Blockierter Schmerz – längeres Leben

Genetisch veränderte Mäuse, denen ein bestimmter Schmerzrezeptor fehlt, altern langsamer und bleiben gesünder
Modell des Schmerzrezeptors TRPV1 in einer Zellmembran
Modell des Schmerzrezeptors TRPV1 in einer Zellmembran
© Boghog2 / Wikimedia, public domain
Berkeley (USA) - Chilischärfe im Mund und starke Hitze auf der Haut: Beide Empfindungen vermittelt ein Schmerzrezeptor, ein Protein an der Oberfläche von Nervenzellen. Dasselbe Rezeptorprotein hat aber an ganz anderer Stelle des Körpers noch eine weitere Funktion: Es erzeugt ein Signal, das die Insulinproduktion hemmt. Amerikanische Forscher konnten jetzt nachweisen, dass Mäuse, denen dieser Schmerzrezeptor ganz fehlt, gesünder altern und länger leben. Die Tiere behielten einen niedrigen Blutzuckerspiegel, verbrauchten mehr Kalorien und waren vor Fettleibigkeit geschützt. Zudem hatte ein Medikament, das eine Funktion des Rezeptors blockierte, einen verjüngenden Effekt bei alten Mäusen, berichten die Wissenschaftler im Fachblatt „Cell“. Es sei möglich, dass ein solcher Wirkstoff auch beim Menschen die Gesundheit im Alter verbessern und das Leben verlängern kann.

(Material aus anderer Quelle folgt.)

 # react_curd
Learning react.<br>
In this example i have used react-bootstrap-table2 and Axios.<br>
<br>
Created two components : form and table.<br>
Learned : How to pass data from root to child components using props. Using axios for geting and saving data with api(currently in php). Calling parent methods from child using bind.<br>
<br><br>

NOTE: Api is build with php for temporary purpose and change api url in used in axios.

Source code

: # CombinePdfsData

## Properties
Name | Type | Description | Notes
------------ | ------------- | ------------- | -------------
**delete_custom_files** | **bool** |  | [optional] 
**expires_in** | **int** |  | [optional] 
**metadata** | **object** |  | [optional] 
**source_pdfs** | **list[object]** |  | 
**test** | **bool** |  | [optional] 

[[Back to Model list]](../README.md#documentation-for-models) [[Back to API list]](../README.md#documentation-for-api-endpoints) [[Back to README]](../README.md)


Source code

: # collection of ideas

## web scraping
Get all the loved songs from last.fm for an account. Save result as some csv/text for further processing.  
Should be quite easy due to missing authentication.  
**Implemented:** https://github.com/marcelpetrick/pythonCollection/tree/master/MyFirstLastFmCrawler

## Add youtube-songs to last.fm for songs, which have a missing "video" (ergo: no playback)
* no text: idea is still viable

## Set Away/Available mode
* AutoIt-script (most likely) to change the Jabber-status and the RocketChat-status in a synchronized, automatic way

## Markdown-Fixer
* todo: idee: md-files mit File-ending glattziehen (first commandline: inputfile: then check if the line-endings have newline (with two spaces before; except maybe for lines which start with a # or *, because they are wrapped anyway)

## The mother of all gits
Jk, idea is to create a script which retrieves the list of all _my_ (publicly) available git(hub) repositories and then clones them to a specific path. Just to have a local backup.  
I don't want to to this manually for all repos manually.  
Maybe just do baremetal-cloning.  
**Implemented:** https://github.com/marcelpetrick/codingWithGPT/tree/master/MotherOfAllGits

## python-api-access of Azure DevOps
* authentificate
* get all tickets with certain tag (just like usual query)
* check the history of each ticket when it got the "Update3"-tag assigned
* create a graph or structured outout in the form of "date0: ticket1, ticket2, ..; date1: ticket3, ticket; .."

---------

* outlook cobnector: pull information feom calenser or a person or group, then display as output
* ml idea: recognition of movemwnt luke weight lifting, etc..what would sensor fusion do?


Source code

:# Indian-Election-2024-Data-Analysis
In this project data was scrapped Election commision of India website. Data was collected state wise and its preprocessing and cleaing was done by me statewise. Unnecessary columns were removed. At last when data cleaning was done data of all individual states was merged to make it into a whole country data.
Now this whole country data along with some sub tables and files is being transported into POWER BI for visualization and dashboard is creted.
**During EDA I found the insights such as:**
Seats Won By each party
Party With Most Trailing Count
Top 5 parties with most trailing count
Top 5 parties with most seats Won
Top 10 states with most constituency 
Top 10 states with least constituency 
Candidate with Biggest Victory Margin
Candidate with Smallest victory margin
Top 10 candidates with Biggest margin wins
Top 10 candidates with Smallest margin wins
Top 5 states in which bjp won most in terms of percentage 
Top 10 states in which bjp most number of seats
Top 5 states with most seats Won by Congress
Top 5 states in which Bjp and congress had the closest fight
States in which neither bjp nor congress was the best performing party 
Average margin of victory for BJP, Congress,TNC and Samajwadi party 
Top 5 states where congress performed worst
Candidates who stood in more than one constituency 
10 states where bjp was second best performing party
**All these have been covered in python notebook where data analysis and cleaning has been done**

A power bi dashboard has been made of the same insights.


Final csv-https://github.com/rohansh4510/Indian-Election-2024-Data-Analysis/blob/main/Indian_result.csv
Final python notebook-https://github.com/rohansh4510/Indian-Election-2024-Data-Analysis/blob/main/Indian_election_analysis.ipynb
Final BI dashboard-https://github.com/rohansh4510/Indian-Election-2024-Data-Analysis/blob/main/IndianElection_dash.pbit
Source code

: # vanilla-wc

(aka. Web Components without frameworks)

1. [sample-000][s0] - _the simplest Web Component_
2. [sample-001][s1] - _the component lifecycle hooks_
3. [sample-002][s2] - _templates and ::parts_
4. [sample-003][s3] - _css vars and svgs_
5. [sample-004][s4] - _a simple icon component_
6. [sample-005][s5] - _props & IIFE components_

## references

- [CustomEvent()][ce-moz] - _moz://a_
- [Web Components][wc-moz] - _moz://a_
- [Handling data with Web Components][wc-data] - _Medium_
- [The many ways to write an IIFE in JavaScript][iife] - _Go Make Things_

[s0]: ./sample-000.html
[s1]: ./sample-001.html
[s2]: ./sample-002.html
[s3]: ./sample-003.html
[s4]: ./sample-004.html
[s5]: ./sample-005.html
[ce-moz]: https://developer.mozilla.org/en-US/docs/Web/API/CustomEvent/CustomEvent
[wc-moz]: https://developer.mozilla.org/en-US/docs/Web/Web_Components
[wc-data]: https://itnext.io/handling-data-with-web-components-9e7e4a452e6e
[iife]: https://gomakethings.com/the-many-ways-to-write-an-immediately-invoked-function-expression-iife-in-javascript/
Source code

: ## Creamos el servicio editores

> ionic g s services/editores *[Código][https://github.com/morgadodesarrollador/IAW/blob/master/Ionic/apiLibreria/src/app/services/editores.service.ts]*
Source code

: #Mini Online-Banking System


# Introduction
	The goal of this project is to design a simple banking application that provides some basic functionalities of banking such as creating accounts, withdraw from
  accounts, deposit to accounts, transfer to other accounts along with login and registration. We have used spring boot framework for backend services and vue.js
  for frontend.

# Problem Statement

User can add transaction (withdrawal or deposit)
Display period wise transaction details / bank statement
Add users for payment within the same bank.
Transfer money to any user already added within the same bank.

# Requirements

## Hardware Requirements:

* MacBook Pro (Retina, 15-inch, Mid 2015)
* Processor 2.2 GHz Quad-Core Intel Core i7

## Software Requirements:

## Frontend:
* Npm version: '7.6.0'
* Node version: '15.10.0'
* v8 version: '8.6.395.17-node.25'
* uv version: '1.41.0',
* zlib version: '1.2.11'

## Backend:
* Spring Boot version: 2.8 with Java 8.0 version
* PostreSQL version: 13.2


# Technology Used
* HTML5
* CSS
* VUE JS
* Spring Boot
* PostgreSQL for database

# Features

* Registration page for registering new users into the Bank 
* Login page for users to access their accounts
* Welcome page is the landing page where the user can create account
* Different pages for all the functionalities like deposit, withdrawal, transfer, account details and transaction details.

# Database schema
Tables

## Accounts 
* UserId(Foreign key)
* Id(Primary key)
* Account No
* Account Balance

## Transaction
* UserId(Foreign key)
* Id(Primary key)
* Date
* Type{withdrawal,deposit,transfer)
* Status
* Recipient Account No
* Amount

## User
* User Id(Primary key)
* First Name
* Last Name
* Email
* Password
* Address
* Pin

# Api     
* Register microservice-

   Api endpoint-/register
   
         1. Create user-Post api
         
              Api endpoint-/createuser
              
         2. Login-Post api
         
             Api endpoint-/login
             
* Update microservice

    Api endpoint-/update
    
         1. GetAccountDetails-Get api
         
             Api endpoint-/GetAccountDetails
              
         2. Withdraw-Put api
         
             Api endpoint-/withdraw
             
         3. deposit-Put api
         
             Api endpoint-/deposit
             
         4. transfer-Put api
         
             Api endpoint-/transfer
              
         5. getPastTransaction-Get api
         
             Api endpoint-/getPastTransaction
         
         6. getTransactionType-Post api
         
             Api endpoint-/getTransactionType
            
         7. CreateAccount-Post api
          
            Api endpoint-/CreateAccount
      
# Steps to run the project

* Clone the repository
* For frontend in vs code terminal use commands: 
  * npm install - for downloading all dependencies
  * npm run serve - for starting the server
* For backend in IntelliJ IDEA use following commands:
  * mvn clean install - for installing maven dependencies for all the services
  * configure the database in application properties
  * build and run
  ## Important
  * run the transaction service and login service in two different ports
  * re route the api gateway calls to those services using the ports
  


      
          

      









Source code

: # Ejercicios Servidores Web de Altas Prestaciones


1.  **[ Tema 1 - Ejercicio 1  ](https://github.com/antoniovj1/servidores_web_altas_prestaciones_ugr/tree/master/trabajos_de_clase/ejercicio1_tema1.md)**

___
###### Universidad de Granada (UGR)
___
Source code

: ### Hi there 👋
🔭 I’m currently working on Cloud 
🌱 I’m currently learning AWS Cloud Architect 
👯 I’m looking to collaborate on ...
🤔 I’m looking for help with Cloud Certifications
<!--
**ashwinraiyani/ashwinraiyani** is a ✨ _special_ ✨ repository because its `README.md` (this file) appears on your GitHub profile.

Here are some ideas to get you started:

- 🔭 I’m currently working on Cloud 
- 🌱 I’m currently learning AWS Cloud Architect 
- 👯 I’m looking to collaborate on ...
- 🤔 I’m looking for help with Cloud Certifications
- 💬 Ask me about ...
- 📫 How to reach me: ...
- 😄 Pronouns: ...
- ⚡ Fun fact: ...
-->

„Mit dem Älterwerden leidet der Mensch häufiger unter Schmerzen; das könnte darauf hinweisen, dass Schmerz den Alterungsprozess antreibt“, sagt Andrew Dillin von der University of California in Berkeley. Menschen mit chronischen Schmerzen haben nicht nur einen insgesamt schlechteren Gesundheitszustand, sondern auch eine kürzere Lebenserwartung. Diesen Zusammenhang hat das Forscherteam von Dillin nun bei Mäusen näher untersucht. Genetisch veränderte Tiere, denen der Schmerzrezeptor TRPV1 fehlte, lebten im Schnitt vier Monate – das sind 14 Prozent – länger. Das Fehlen des Rezeptors bewirkte, dass Nervenzellen im Bereich der Bauchspeicheldrüse nur noch sehr geringe Mengen eines Botenstoffs freisetzten, der die Insulinbildung hemmt. Dadurch verstärkte sich die Produktion des Hormons, so dass der Blutzuckerspiegel im Alter weniger anstieg. Außerdem erhöhte sich der Gesamtkalorienverbrauch der Mäuse, obwohl sie keine erhöhte körperliche Aktivität zeigten. Und bei fettreicher Ernährung waren die Tiere weniger anfällig für Fettleibigkeit. Das Ausschalten des Schmerzrezeptors hatte also weitreichende positive Auswirkungen auf den Stoffwechsel, was die verlängerte Lebensdauer erklärt.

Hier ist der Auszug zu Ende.